Setelah berkembang di Timur, Teh mulai memasuki peradaban Inggris pada abad ke-17, melalui jalur dagang Asia Timur, dan menjadi simbol kemewahan bagi kalangan bangsawan. Namun, tradisi minum teh di Inggris baru benar-benar tumbuh pada awal abad ke-19, ketika Anna, Duchess of Bedford, memperkenalkan kebiasaan afternoon tea, yaitu menikmati teh hangat dengan roti dan kue kecil di antara waktu makan siang dan malam. Kebiasaan sederhana itu segera menjadi ritual sosial elegan yang menandai lahirnya budaya teh khas Inggris.
Dua Estetika, Dua Pandangan Hidup
Dalam budaya Tiongkok, tradisi minum teh selalu membawa tema kesederhanaan dan ketenangan, dari peralatan seperti Cangkir tanah liat Yixing hingga mangkuk Gaiwan yang menggambarkan keseimbangan energi antara manusia dan alam.

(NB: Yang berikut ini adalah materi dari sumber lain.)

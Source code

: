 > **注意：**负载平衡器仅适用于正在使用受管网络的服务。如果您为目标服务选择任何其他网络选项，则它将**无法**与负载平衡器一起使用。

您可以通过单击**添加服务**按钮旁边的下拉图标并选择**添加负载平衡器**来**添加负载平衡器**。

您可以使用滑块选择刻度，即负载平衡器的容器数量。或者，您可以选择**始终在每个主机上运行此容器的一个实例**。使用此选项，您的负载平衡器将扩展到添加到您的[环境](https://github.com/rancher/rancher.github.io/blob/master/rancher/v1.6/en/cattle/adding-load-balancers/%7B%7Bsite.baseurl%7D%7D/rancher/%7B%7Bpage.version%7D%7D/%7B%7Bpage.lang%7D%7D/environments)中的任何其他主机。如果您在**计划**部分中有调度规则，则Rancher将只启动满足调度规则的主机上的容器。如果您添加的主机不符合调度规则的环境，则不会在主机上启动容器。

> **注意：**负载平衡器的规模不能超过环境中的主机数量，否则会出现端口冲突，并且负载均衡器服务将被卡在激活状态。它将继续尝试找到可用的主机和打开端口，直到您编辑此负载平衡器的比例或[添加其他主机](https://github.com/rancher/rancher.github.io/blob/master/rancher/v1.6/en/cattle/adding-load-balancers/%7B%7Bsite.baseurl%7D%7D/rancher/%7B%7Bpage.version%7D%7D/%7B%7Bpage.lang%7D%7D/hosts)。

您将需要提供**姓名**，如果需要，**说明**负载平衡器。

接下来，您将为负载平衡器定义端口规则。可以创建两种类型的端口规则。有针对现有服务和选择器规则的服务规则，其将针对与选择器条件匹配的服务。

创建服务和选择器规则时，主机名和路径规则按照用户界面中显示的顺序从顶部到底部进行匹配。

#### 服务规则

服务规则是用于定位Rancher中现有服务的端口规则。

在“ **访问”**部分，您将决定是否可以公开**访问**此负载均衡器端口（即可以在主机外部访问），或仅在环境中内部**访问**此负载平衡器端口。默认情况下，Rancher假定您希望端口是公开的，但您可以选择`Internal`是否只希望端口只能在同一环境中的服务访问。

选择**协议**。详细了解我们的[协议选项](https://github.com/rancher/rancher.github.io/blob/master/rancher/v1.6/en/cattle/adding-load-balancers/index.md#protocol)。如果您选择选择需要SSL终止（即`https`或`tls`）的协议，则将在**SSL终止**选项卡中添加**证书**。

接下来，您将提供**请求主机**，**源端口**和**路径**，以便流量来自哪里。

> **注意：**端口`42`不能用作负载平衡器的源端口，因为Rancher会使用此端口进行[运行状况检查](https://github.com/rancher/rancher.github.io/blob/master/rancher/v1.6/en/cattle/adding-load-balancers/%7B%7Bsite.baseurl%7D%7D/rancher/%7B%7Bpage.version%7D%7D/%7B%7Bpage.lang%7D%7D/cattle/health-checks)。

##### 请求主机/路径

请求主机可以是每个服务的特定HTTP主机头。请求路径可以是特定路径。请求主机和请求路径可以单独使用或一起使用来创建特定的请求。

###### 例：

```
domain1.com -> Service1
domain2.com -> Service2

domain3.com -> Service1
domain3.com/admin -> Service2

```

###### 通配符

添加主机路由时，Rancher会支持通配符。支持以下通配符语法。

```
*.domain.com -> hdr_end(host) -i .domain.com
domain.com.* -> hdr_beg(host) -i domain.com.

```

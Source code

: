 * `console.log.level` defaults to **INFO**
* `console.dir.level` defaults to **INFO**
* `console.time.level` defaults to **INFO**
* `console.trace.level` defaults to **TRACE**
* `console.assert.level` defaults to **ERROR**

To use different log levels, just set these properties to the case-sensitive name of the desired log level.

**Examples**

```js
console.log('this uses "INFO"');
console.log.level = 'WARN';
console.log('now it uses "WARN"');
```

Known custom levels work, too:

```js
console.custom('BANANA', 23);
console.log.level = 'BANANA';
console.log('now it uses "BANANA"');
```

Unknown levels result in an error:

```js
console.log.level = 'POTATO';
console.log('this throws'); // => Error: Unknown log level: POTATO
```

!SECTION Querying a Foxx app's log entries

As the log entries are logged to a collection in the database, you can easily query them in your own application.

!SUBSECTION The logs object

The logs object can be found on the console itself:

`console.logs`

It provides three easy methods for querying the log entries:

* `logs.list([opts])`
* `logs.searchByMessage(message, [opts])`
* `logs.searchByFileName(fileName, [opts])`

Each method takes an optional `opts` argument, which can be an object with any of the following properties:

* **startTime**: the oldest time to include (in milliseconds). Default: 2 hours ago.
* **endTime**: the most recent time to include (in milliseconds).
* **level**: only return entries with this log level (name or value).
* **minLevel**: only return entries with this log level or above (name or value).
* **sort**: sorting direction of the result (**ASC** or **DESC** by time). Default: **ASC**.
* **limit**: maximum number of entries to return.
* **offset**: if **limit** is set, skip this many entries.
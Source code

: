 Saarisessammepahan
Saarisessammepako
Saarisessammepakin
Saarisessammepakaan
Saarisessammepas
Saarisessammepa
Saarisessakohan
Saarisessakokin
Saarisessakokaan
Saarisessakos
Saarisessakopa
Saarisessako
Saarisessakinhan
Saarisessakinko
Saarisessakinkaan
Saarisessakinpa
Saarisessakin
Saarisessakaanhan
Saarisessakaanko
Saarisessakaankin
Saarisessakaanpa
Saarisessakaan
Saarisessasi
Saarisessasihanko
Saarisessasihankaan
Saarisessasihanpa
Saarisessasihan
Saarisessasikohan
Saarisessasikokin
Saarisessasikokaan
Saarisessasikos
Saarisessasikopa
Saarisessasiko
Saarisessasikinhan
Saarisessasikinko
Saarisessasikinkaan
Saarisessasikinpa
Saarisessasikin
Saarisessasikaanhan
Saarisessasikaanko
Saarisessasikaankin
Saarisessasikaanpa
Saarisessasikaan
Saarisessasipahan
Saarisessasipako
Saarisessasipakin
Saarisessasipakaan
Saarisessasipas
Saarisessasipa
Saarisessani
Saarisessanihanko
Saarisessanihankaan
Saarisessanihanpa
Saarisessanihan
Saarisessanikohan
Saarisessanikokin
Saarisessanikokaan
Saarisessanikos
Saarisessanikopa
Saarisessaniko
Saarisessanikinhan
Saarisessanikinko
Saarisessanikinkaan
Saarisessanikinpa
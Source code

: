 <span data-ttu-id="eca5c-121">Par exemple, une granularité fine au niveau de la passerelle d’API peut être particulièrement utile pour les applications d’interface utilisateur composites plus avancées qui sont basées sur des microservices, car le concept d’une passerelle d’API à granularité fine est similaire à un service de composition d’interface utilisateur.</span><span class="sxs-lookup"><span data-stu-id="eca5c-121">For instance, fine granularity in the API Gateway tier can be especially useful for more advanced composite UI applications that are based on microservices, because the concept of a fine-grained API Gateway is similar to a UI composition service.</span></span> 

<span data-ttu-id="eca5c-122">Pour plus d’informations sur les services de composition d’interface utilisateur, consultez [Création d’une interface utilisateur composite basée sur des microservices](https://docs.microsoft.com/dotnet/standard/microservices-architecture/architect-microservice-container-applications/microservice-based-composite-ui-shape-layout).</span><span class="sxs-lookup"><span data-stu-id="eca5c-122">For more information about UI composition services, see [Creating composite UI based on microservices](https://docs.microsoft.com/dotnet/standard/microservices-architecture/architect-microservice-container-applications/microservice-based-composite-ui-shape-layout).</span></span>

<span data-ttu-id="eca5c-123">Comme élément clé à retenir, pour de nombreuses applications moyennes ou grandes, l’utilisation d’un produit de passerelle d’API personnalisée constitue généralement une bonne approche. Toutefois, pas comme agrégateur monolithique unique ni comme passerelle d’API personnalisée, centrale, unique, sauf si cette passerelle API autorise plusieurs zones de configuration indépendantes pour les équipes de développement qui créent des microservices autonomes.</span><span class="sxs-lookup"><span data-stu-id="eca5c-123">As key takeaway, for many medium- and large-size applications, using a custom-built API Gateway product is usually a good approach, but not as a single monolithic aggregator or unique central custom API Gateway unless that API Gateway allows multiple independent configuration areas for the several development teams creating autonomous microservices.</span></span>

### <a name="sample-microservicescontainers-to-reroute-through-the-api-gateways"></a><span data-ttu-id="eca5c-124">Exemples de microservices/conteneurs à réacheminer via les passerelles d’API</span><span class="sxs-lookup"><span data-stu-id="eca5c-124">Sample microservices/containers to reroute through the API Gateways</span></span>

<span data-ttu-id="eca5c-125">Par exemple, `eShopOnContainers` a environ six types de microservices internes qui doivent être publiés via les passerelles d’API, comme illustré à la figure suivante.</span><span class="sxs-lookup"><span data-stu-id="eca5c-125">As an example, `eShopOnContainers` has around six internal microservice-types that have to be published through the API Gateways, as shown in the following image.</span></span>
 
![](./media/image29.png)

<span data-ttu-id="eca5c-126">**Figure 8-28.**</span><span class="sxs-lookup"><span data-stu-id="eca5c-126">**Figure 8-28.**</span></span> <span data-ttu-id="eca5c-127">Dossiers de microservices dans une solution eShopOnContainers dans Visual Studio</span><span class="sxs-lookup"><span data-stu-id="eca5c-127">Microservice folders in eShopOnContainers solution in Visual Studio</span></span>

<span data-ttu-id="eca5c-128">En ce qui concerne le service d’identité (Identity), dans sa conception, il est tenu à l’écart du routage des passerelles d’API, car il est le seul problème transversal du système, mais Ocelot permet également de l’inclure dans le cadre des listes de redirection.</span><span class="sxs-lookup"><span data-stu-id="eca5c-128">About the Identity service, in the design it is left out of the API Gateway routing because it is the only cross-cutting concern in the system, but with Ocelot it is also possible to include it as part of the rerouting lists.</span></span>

Sedangkan dalam budaya Inggris, tradisi minum the digambarkan dengan kemewahan, seperti peralatan dari cangkir porselen dan sendok perak yang merepresentasikan status sosial dan keindahan.
Perbedaan tradisi minum teh ini memperlihatkan dua cara pandang yang bertolak belakang namun saling melengkapi. Dalam budaya Tiongkok, keindahan lahir dari hubungan yang selaras antara benda, jiwa, dan alam — keindahan yang tidak diciptakan, melainkan disadari melalui kesederhanaan dan keseimbangan. Sebaliknya, dalam budaya Inggris, keindahan adalah bentuk, yang digambarkan dalam kemewahan, dan status sosial.
Dua Cara, Dua Nilai
Dalam budaya Tiongkok, minum teh adalah proses meditasi yang dilakukan secara perlahan dan penuh penghormatan. Setiap tahap memiliki makna dimulai dari memanaskan cangkir, membilas daun, hingga menghirup aroma pertama. Semua tahap tersebut berakar dalam ajaran Konfusianisme, Taoisme, dan Buddhisme yang membentuk pandangan hidup masyarakat Tiongkok yaitu kesederhanaan, ketenangan, dan keharmonisan dengan alam
Sementara di Inggris, minum teh adalah momen sosial. Teh disajikan dengan susu dan gula, disertai kue kecil, sandwich, atau scone. Dengan etiket yang harus dipatuhi seperti sendok tidak boleh membentur cangkir, menuang the dengan tangan kanan, dan tidak boleh meniup teh yang masih panas. Minum teh di Inggris mencerminkan nilai ketertiban, kesopanan, dan keanggunan yang telah mengakar dalam perilaku para bangsawan di Inggris
Kesimpulan
Tradisi minum teh mencerminkan perjalanan batin menuju kesadaran dan harmoni dalam budaya Tiongkok, sedangkan dalam budaya Inggris, tradisi minum teh menjadi simbol keanggunan, sopan santun, dan tatanan sosial. Meskipun lahir dari akar budaya yang kontras, keduanya menunjukkan bahwa dalam rutinitas sederhana seperti menyeduh, menunggu, dan berbagi secangkir teh, manusia selalu mencari hal yang sama: ketenangan, dan keindahan
Referensi
Dong, Y. T. (2024). *A Comparative Analysis of Chinese and British Tea Cultures Based on Social Structure Differences and Mainstream Philosophy Influence. SSHA 2024 Proceedings.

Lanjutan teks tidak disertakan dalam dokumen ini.